29 November 2022: 10×10 hosted a salon with photographers Gabriella N. Báez and Oscar B. Castillo at Bungee Space on Manhattan’s Lower East Side. Báez shared La gente deprimida tiene sexo sucio y ganas de morir (Depressed People Have Dirty Sex and Want to Die) (Raya Editorial, 2022), while Castillo discussed Esos que saben (Raya Editorial, 2022).
La gente deprimida tiene sexo sucio y ganas de morir (Depressed People Have Dirty Sex and Want to Die) (Raya Editorial, 2022) is a diary transformed into a leporello photobook. Using Polaroid photography, drawings and texts, Gabriella N. Báez explores the complex relationship between sex, depression and identity. This diary-book-object brings together the crudeness, chaos and beauty of two years of Zoloft use, non-monogamous relationships, mourning and pleasure.

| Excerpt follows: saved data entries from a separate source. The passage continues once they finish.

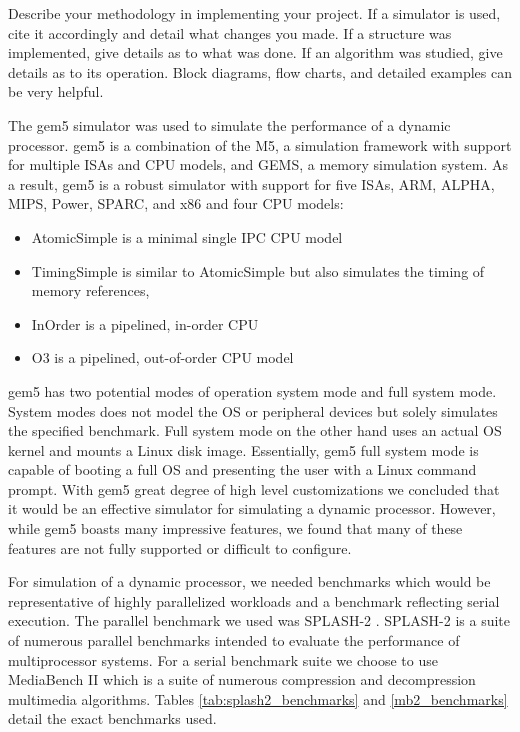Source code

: Describe your methodology in implementing your project. If a simulator is used,
cite it accordingly and detail what changes you made. If a structure was implemented, give details
as to what was done. If an algorithm was studied, give details as to its
operation. Block diagrams, flow charts, and detailed examples can be very helpful. 

The gem5 \cite{gem5} simulator was used to simulate the performance of a dynamic processor. gem5 is a combination of the M5, a simulation framework with support for multiple ISAs and CPU models, and GEMS, a memory simulation system. As a result, gem5 is a robust simulator with support for five ISAs, ARM, ALPHA, MIPS, Power, SPARC, and x86 and four CPU models:

\begin{itemize}
\item AtomicSimple is a minimal single IPC CPU model
\item TimingSimple is similar to AtomicSimple but also simulates the timing of memory references,
\item InOrder is a pipelined, in-order CPU
\item O3 is a pipelined, out-of-order CPU model
\end{itemize}

gem5 has two potential modes of operation system mode and full system mode. System modes does not model the OS or peripheral devices but solely simulates the specified benchmark. Full system mode on the other hand uses an actual OS kernel and mounts a Linux disk image. Essentially, gem5 full system mode is capable of booting a full OS and presenting the user with a Linux command prompt. With gem5 great degree of high level customizations we concluded that it would be an effective simulator for simulating a dynamic processor. However, while gem5 boasts many impressive features, we found that many of these features are not fully supported or difficult to configure.

For simulation of a dynamic processor, we needed benchmarks which would be representative of highly parallelized workloads and a benchmark reflecting serial execution. The parallel benchmark we used was SPLASH-2 \cite{splash2}. SPLASH-2 is a suite of numerous parallel benchmarks intended to evaluate the performance of multiprocessor systems. For a serial benchmark suite we choose to use MediaBench II \cite{mb2} which is a suite of numerous compression and decompression multimedia algorithms. Tables \ref{tab:splash2_benchmarks} and \ref{mb2_benchmarks} detail the exact benchmarks used.

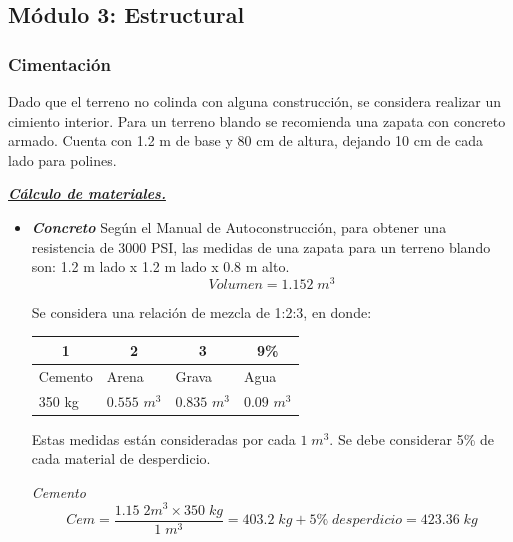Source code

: \newpage
\subsection{Módulo 3: Estructural}

\subsubsection{Cimentación}
Dado que el terreno no colinda con alguna construcción, se considera realizar un cimiento interior. Para un terreno blando se recomienda una zapata con concreto armado. Cuenta con 1.2 m de base y 80 cm de altura, dejando 10 cm de cada lado para polines.

\textbf{\textit{\underline{Cálculo de materiales.}}}

\begin{itemize}
	\item \textbf{\textit{Concreto}} 
	\newline
	Según el Manual de Autoconstrucción\cite{CEMEX}, para obtener una resistencia de 3000 PSI, las medidas de una zapata para un terreno blando son: 1.2 m lado x 1.2 m lado x 0.8 m alto.
	\begin{equation}\label{eq:ec1}
		Volumen = 1.152\;  m^{3}
	\end{equation}
	
	Se considera una relación de mezcla de 1:2:3, en donde: 
	
	\begin{table}[H]
		\centering
		\begin{tabular}{|p{4.215em}|p{4.145em}|p{4.285em}|p{4.07em}|}
			\hline
			\multicolumn{1}{|c|}{\textbf{1}} & \multicolumn{1}{c|}{\textbf{2}} & \multicolumn{1}{c|}{\textbf{3}} & \multicolumn{1}{c|}{\textbf{9\%}} \\
			\hline \hline
			Cemento & Arena & Grava & Agua \\
			\hline
			350 kg & $ 0.555 $ $ m^3 $ & $ 0.835 $ $ m^3 $ & $ 0.09 $ $ m^3 $ \\
			\hline
		\end{tabular}%
	\end{table}%
	
	Estas medidas están consideradas por cada $1 \; m^{3}$. Se debe considerar 5\% de cada material de desperdicio.
	
	\textit{Cemento}
	\begin{equation}\label{eq:ec1}
		Cem = \frac{{1.15\;2 m^{3}} \times {350\; kg}}{1\;  m^{3}} = 403.2\; kg + 5\% \;desperdicio = 423.36\; kg  
	\end{equation}


\end{itemize}
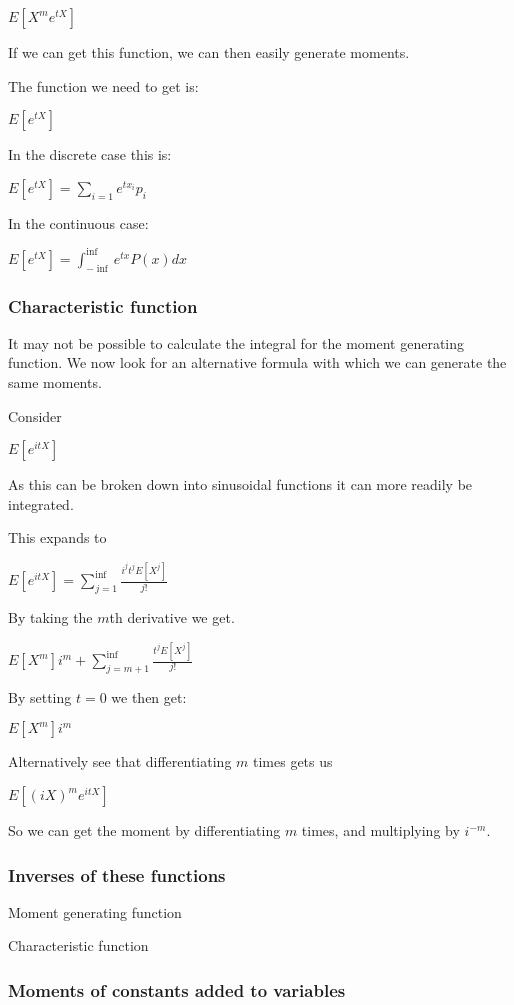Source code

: $E[X^me^{tX}]$

If we can get this function, we can then easily generate moments.

The function we need to get is:

$E[e^{tX}]$

In the discrete case this is:

$E[e^{tX}]=\sum_{i=1}e^{tx_i}p_i$

In the continuous case:

$E[e^{tX}]=\int_{-\inf }^\inf e^{tx}P(x) dx$

\subsubsection{Characteristic function}

It may not be possible to calculate the integral for the moment generating function. We now look for an alternative formula with which we can generate the same moments.

Consider

$E[e^{itX}]$

As this can be broken down into sinusoidal functions it can more readily be integrated.

This expands to

$E[e^{itX}]=\sum_{j=1}^\inf \frac{i^jt^jE[X^j]}{j!}$

By taking the \(m\)th derivative we get.

$E[X^m]i^m+\sum_{j=m+1}^\inf \frac{t^jE[X^j]}{j!}$

By setting \(t=0\) we then get:

$E[X^m]i^m$

Alternatively see that differentiating \(m\) times gets us

$E[(iX)^me^{itX}]$

So we can get the moment by differentiating \(m\) times, and multiplying by \(i^{-m}\).

\subsubsection{Inverses of these functions}

Moment generating function

Characteristic function

\subsubsection{Moments of constants added to variables}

Gabriella N. Báez (@gabriellanbaez) is a mixed media artist and visual storyteller based in San Juan, Puerto Rico. They focus on documenting intimate subjects: their father’s suicide post-Hurricane María, family relations of the queer community, sex work, and the relationship between grief, sexuality, depression and the body. They have been published in National Geographic and TIME, among other publications. Báez is a Magnum Foundation fellow, and their work is currently on view at the Whitney Museum of American Art.
Esos que saben (Those Who Know) (Raya Editorial, 2022) is the result of a seven-year collaboration between Oscar B. Castillo and Free Convict, a Hip Hop collective born inside the General Penitentiary of Venezuela: a prison ruled by the prisoners. Through photography, documents, interventions and collages, the book chronicles how these young men—living in a system that sees them as a lost cause, with all the odds against them—built their own path for redemption.
Oscar B. Castillo (@eltestigo44) is a documentary photographer and multimedia artist focussing on subjects related to the causes and consequences of political rupture and its impact on civil society. His work emphasizes initiatives for inclusion and community empowerment, while questioning the structures of power, the media industry and the role we can play in a deeper and more effective debate. Castillo’s work has been published in major international publications and has been recognized by several fellowships including The Magnum Foundation.
A big thank you to Shisi and the staff of Bungee Space for hosting this salon.